Why Evergreen is taking over the customers of Rubarb and Vantik

The Leipzig-based start-up is certain that its business model will be more successful than its former competitors.
This month, things went from strength to strength for digital asset manager Evergreen. First, the Leipzig-based company took over the customers of the insolvent savings ETF service provider Rubarb at the beginning of August - just two weeks later, it concluded a similar deal with the equally insolvent fintech Vantik. Within a short space of time, Evergreen gained around 60,000 potential new customers, 40,000 from Rubarb and 20,000 from Vantik. Of course, not all of them will actually switch to Evergreen. "We expect a conversion rate of ten to 20 percent for existing portfolios," says Evergreen CEO Iven Kurz. The company is currently in the middle of this range and is therefore very satisfied.
It is a paradoxical situation: several fintechs have filed for insolvency in recent months, including the crypto administrator Nuri. Financing rounds and start-ups are on the decline and the climate seems to be getting gloomier. And Evergreen? Is buying up strongly. But how sensible is the Leipzig-based company's strategy of acquiring the customers of failed competitors? And how does this affect Evergreen's business model?
Iven Kurz is an atypical fintech founder. Unlike many others, he has been in the financial business for 20 years and has worked as an investment advisor for private banks Metzler and Lampe, among others. He also drew inspiration for his business model from this time. "We see ourselves primarily as a sustainable asset manager," he says. "The digital offerings such as our Robo Advisor are channels through which we bring customers to this offering." He is now opening up another channel with the customer acquisition of Rubarb and Vantik.
Unfortunately, a cooperation did not work out
Kurz does not want to be seen as the beneficiary of other entrepreneurs' misfortune. "We initially approached the founders and the insolvency administrators with an open mind and offered our help," he says. Insolvency does not necessarily lead to the dissolution of the company. "We could also have imagined cooperating with them." However, this was not an option. This is how the customer takeovers came about this month. "That was also in the interests of the founders, as it was important to them that their customers didn't suffer from the insolvency."
Evergreen promises customers who switch providers the same conditions as before. The fact that the fintech works together with DAB-Depotbank, just like Rubarb and Vantik, means that the customer transfer should also work relatively smoothly. "In the end, only the intermediary changes," says Kurz. But how sensible is it to take over conditions from a company that had to file for bankruptcy?

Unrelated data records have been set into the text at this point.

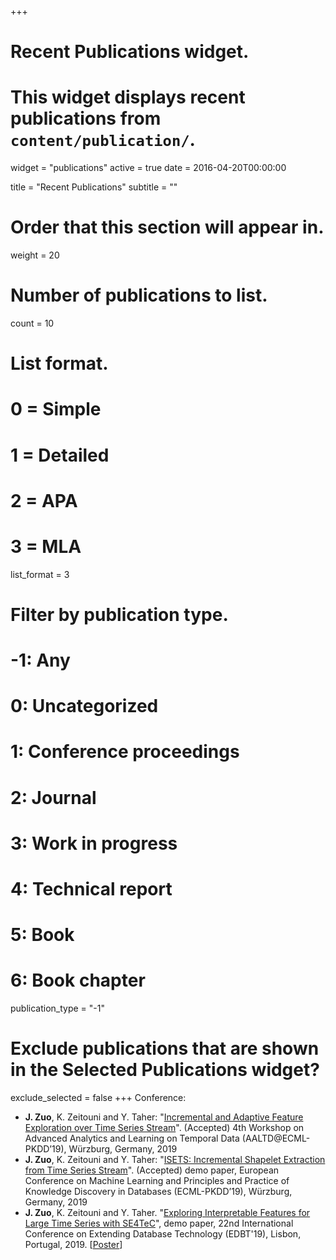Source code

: +++
# Recent Publications widget.
# This widget displays recent publications from `content/publication/`.
widget = "publications"
active = true
date = 2016-04-20T00:00:00

title = "Recent Publications"
subtitle = ""

# Order that this section will appear in.
weight = 20

# Number of publications to list.
count = 10

# List format.
#   0 = Simple
#   1 = Detailed
#   2 = APA
#   3 = MLA
list_format = 3

# Filter by publication type.
# -1: Any
#  0: Uncategorized
#  1: Conference proceedings
#  2: Journal
#  3: Work in progress
#  4: Technical report
#  5: Book
#  6: Book chapter
publication_type = "-1"

# Exclude publications that are shown in the Selected Publications widget?
exclude_selected = false
+++
Conference:

- **J. Zuo**, K. Zeitouni and Y. Taher: "[Incremental and Adaptive Feature Exploration over Time Series Stream](../publication/AALTD2019.pdf)". (Accepted) 4th Workshop on Advanced Analytics and Learning on Temporal Data (AALTD@ECML-PKDD’19), Würzburg, Germany, 2019
- **J. Zuo**, K. Zeitouni and Y. Taher: "[ISETS: Incremental Shapelet Extraction from Time Series Stream](../publication/ECML_PKDD2019.pdf)". (Accepted) demo paper, European Conference on Machine Learning and Principles and Practice of Knowledge Discovery in Databases (ECML-PKDD’19), Würzburg, Germany, 2019
- **J. Zuo**, K. Zeitouni and Y. Taher. "[Exploring Interpretable Features for Large Time Series with SE4TeC](../publication/EDBT2019.pdf)", demo paper, 22nd International Conference on Extending Database Technology (EDBT'19), Lisbon, Portugal, 2019. [[Poster](../publication/EDBT2019_poster.pdf)] 

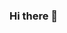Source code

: ### Hi there 👋

<!--
**rodolfomercedes12/rodolfomercedes12** is a ✨ _special_ ✨ repository because its `README.md` (this file) appears on your GitHub profile.

Here are some ideas to get you started:

- 🔭 I’m currently working on Devshia
- 🌱 I’m currently learning ... NodeJs
- 👯 I’m looking to collaborate on ... Android & IOS Apps.
- 🤔 I’m looking for help with ... AWS.
- 💬 Ask me about ... Flutter & Dart.
- 📫 How to reach me: rodolfomercedes12@gmail.com

-->
 
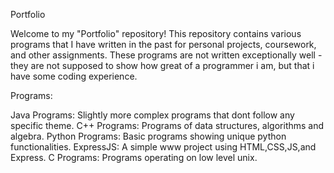 Portfolio

Welcome to my "Portfolio" repository!
This repository contains various programs that I have written in the past for personal projects, coursework, and other assignments.
These programs are not written exceptionally well - they are not supposed to show how great of a programmer i am, but that i have some coding experience.

Programs:

Java Programs: Slightly more complex programs that dont follow any specific theme.
C++ Programs: Programs of data structures, algorithms and algebra.
Python Programs: Basic programs showing unique python functionalities.
ExpressJS: A simple www project using HTML,CSS,JS,and Express.
C Programs: Programs operating on low level unix.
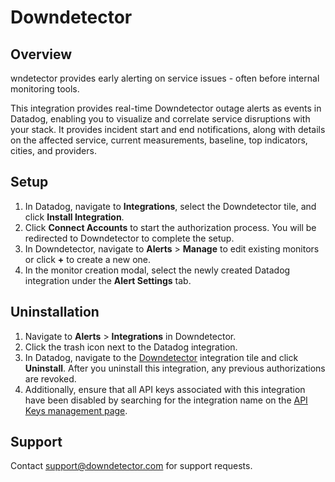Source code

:# Downdetector

## Overview

wndetector provides early alerting on service issues - often before internal monitoring tools.

This integration provides real-time Downdetector outage alerts as events in Datadog, enabling you to visualize and correlate service disruptions with your stack. It provides incident start and end notifications, along with details on the affected service, current measurements, baseline, top indicators, cities, and providers.

## Setup

1. In Datadog, navigate to **Integrations**, select the Downdetector tile, and click **Install Integration**.
2. Click **Connect Accounts** to start the authorization process. You will be redirected to Downdetector to complete the setup.
3. In Downdetector, navigate to **Alerts** > **Manage** to edit existing monitors or click **+** to create a new one.
5. In the monitor creation modal, select the newly created Datadog integration under the **Alert Settings** tab.


## Uninstallation

1. Navigate to **Alerts** > **Integrations** in Downdetector.
2. Click the trash icon next to the Datadog integration.
3. In Datadog, navigate to the [Downdetector][1] integration tile and click **Uninstall**. After you uninstall this integration, any previous authorizations are revoked.
4. Additionally, ensure that all API keys associated with this integration have been disabled by searching for the integration name on the [API Keys management page][2].

## Support

Contact support@downdetector.com for support requests.


[1]: /integrations/downdetector
[2]: /organization-settings/api-keys?filter=Downdetector
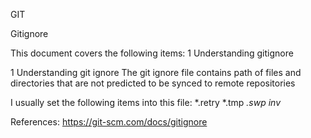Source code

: GIT

Gitignore

This document covers the following items:
  1 Understanding gitignore


1 Understanding git ignore
  The git ignore file contains path of files and directories that are not predicted to be synced to remote repositories

  I usually set the following items into this file:
    *.retry
    *.tmp
    *.swp
    inv*

References: 
https://git-scm.com/docs/gitignore
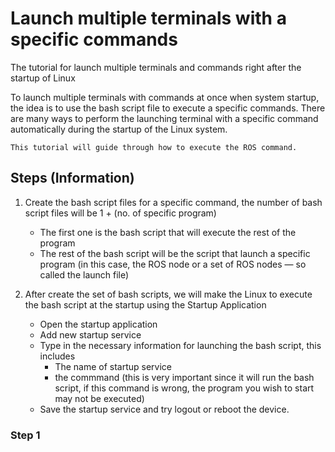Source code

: # Launch multiple terminals with a specific commands
The tutorial for launch multiple terminals and commands right after the startup of Linux

To launch multiple terminals with commands at once when system startup, the idea is to use the bash script file to execute a specific commands. There are many ways to perform the launching terminal with a specific command automatically during the startup of the Linux system.

`This tutorial will guide through how to execute the ROS command.`

## Steps (Information)
1. Create the bash script files for a specific command, the number of bash script files will be 1 + (no. of specific program)
    - The first one is the bash script that will execute the rest of the program
    - The rest of the bash script will be the script that launch a specific program (in this case, the ROS node or a set of ROS nodes — so called the launch file)

2. After create the set of bash scripts, we will make the Linux to execute the bash script at the startup using the Startup Application
    - Open the startup application
    - Add new startup service
    - Type in the necessary information for launching the bash script, this includes
        - The name of startup service
        - the commmand (this is very important since it will run the bash script, if this command is wrong, the program you wish to start may not be executed)
    - Save the startup service and try logout or reboot the device.

### Step 1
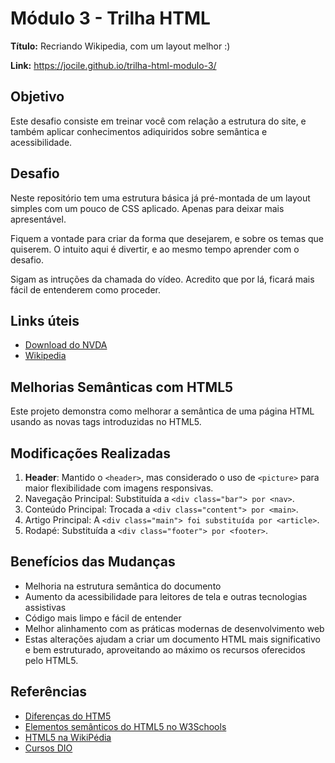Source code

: # Módulo 3 - Trilha HTML

**Título:** Recriando Wikipedia, com um layout melhor :)

**Link:** <https://jocile.github.io/trilha-html-modulo-3/>

## Objetivo

Este desafio consiste em treinar você com relação a estrutura do site, e também aplicar conhecimentos adiquiridos sobre semântica e acessibilidade.

## Desafio

Neste repositório tem uma estrutura básica já pré-montada de um layout simples com um pouco de CSS aplicado. Apenas para deixar mais apresentável.

Fiquem a vontade para criar da forma que desejarem, e sobre os temas que quiserem. O intuito aqui é divertir, e ao mesmo tempo aprender com o desafio.

Sigam as intruções da chamada do vídeo. Acredito que por lá, ficará mais fácil de entenderem como proceder.

## Links úteis

- [Download do NVDA](https://www.nvaccess.org/download/)
- [Wikipedia](https://pt.wikipedia.org/)

## Melhorias Semânticas com HTML5

Este projeto demonstra como melhorar a semântica de uma página HTML usando as novas tags introduzidas no HTML5.

## Modificações Realizadas

1. **Header**: Mantido o `<header>`, mas considerado o uso de `<picture>` para maior flexibilidade com imagens responsivas.
2. Navegação Principal: Substituída a `<div class="bar"> por <nav>`.
3. Conteúdo Principal: Trocada a `<div class="content"> por <main>`.
4. Artigo Principal: A `<div class="main"> foi substituída por <article>`.
5. Rodapé: Substituída a `<div class="footer"> por <footer>`.

## Benefícios das Mudanças

- Melhoria na estrutura semântica do documento
- Aumento da acessibilidade para leitores de tela e outras tecnologias assistivas
- Código mais limpo e fácil de entender
- Melhor alinhamento com as práticas modernas de desenvolvimento web
- Estas alterações ajudam a criar um documento HTML mais significativo e bem estruturado, aproveitando ao máximo os recursos oferecidos pelo HTML5.

## Referências

- [Diferenças do HTM5](https://www.w3.org/TR/html5-diff/)
- [Elementos semânticos do HTML5 no W3Schools](https://www.w3schools.com/html/html5_semantic_elements.asp)
- [HTML5 na WikiPédia](https://pt.wikipedia.org/wiki/HTML5#Logo_do_HTML5)
- [Cursos DIO](https://web.dio.me/home)
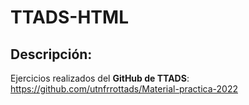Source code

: # TTADS-HTML

## Descripción:

Ejercicios realizados del **GitHub de TTADS**: https://github.com/utnfrrottads/Material-practica-2022
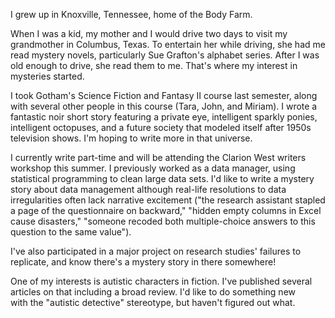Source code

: I grew up in Knoxville, Tennessee, home of the Body Farm. 

When I was a kid, my mother and I would drive two days to visit my grandmother in Columbus, Texas. To entertain her while driving, she had me read mystery novels, particularly Sue Grafton's alphabet series. After I was old enough to drive, she read them to me. That's where my interest in mysteries started. 

I took Gotham's Science Fiction and Fantasy II course last semester, along with several other people in this course (Tara, John, and Miriam). I wrote a fantastic noir short story featuring a private eye, intelligent sparkly ponies, intelligent octopuses, and a future society that modeled itself after 1950s television shows. I'm hoping to write more in that universe. 

I currently write part-time and will be attending the Clarion West writers workshop this summer. I previously worked as a data manager, using statistical programming to clean large data sets. I'd like to write a mystery story about data management although real-life resolutions to data irregularities often lack narrative excitement ("the research assistant stapled a page of the questionnaire on backward," "hidden empty columns in Excel cause disasters," "someone recoded both multiple-choice answers to this question to the same value"). 

I've also participated in a major project on research studies' failures to replicate, and know there's a mystery story in there somewhere! 

One of my interests is autistic characters in fiction. I've published several articles on that including a broad review. I'd like to do something new with the "autistic detective" stereotype, but haven't figured out what. 


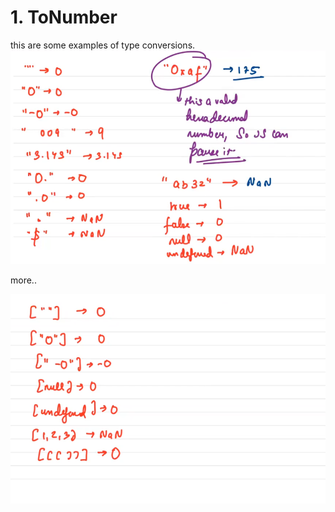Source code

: # 1. ToNumber

this are some examples of type conversions.
![ToNumber1](./ToNumber1.png)

more..

![ToNumber2](./ToNumber2.png)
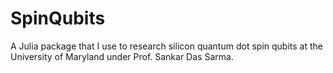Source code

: # SpinQubits
A Julia package that I use to research silicon quantum dot spin qubits at the University of Maryland under Prof. Sankar Das Sarma.
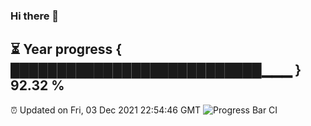 ### Hi there 👋
⏳ Year progress { ███████████████████████████▁▁▁ } 92.32 %
---
⏰ Updated on Fri, 03 Dec 2021 22:54:46 GMT
![Progress Bar CI](https://github.com/liununu/liununu/workflows/Progress%20Bar%20CI/badge.svg)
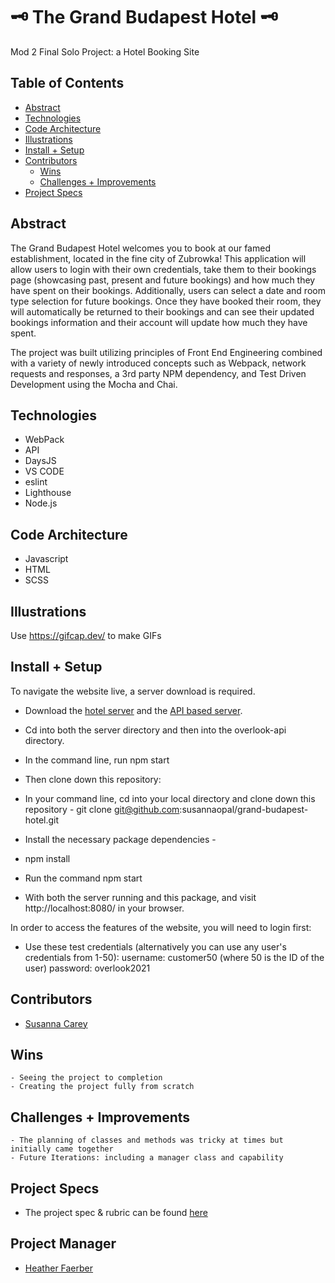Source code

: # 🗝 The Grand Budapest Hotel 🗝
Mod 2 Final Solo Project: a Hotel Booking Site


## Table of Contents
  - [Abstract](#abstract)
  - [Technologies](#technologies)
  - [Code Architecture](#code-architecture)
  - [Illustrations](#illustrations)
  - [Install + Setup](#set-up)
  - [Contributors](#contributors)
	- [Wins](#wins)
	- [Challenges + Improvements](#challenges-+-Improvements)
  - [Project Specs](#project-specs)

## Abstract
The Grand Budapest Hotel welcomes you to book at our famed establishment, located in the fine city of Zubrowka! This application will allow users to login with their own credentials, take them to their bookings page (showcasing past, present and future bookings) and how much they have spent on their bookings. Additionally, users can select a date and room type selection for future bookings. Once they have booked their room, they will automatically be returned to their bookings and can see their updated bookings information and their account will update how much they have spent.

The project was built utilizing principles of Front End Engineering combined with a variety of newly introduced concepts such as Webpack, network requests and responses, a 3rd party NPM dependency, and Test Driven Development using the Mocha and Chai.


## Technologies
  - WebPack
  - API
  - DaysJS
  - VS CODE
  - eslint
  - Lighthouse
  - Node.js



## Code Architecture
  - Javascript
  - HTML
  - SCSS

## Illustrations

Use https://gifcap.dev/ to make GIFs


## Install + Setup

To navigate the website live, a server download is required.

- Download the [hotel server](https://github.com/turingschool-examples/webpack-starter-kit) and the [API based server](https://github.com/turingschool-examples/overlook-api).
- Cd into both the server directory and then into the overlook-api directory.
- In the command line, run npm start
- Then clone down this repository:

- In your command line, cd into your local directory and clone down this repository -
git clone git@github.com:susannaopal/grand-budapest-hotel.git 
- Install the necessary package dependencies -
- npm install
- Run the command npm start
- With both the server running and this package, and visit http://localhost:8080/ in your browser.

In order to access the features of the website, you will need to login first:
- Use these test credentials (alternatively you can use any user's credentials from 1-50):
username: customer50 (where 50 is the ID of the user)
password: overlook2021

## Contributors
  - [Susanna Carey](https://github.com/susannaopal)

## Wins
	- Seeing the project to completion
	- Creating the project fully from scratch

## Challenges + Improvements
	- The planning of classes and methods was tricky at times but initially came together 
	- Future Iterations: including a manager class and capability 


## Project Specs
  - The project spec & rubric can be found [here](https://frontend.turing.edu/projects/overlook.html)

## Project Manager
- [Heather Faerber](https://github.com/hfaerber)
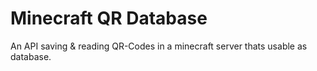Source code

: # Minecraft QR Database
An API saving & reading QR-Codes in a minecraft server thats usable as database.
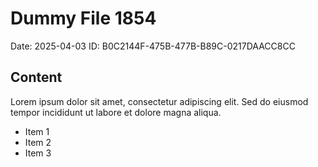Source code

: # Dummy File 1854

Date: 2025-04-03
ID: B0C2144F-475B-477B-B89C-0217DAACC8CC

## Content

Lorem ipsum dolor sit amet, consectetur adipiscing elit.
Sed do eiusmod tempor incididunt ut labore et dolore magna aliqua.

* Item 1
* Item 2
* Item 3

"At Vantik, there was no match between the classic savings plans and the savings card," says Kurz. And there was simply no monetization at Rubarb. "Rubarb covered the custody account costs and offered ETFs. Unfortunately, there are usually no kickbacks for these," he says.
How Evergreen earns money
Added to this is the generally difficult situation in the investment market. "For me, it's currently déjà vu, I'm thinking of the time of the Neuer Markt," says Kurz. Back then, many people quickly turned away from shares in the face of the crisis. But he also hopes for a kind of cleansing. "Much of what has gone under the heading of "equity culture" in recent years has had more to do with a casino than wealth accumulation," he says. It's more of a boring business. But one in which Evergreen could make good money.
After all, the Saxons are pursuing a fundamentally different approach. The Vantik card business was not taken over, it went to Vivid Money. And the monetization problems with Rubarb? "We don't have any with our products," says Kurz confidently. Evergreen sells its own funds, for which the fintech retains a fee. This is higher than the custody account fees charged by DAB Bank, which Evergreen pays just like Vantik and Rubarb. "Thanks to this spread, we earn money from every customer," explains Kurz.
This is a good thing, as it is becoming increasingly apparent that scaling is not that easy, especially with robo-advisor offerings. In the US, Wealthfront and Personal Capital had two exits at the beginning of the year that fell short of expectations. One of the main reasons for this is that robo advisors find it difficult to become profitable with the help of pure fees. They cannot charge rates that are too high, and some strategies that simply combine various ETFs are too simple. However, it is difficult to become profitable on the basis of fees of 25 basis points; a large customer base is required. Few providers manage this balancing act. Also because it is relatively easy for established names to steal customers away from them. The major bank JP Morgan Chase, for example, now manages 55 billion US dollars with its You Invest platform. According to the CEO, this was achieved more or less without any marketing.
Evergreen's plan to earn money through fund management rather than fees could be a good way out of the robo-dilemma. Especially because the market environment could become more uncomfortable in the coming months and years.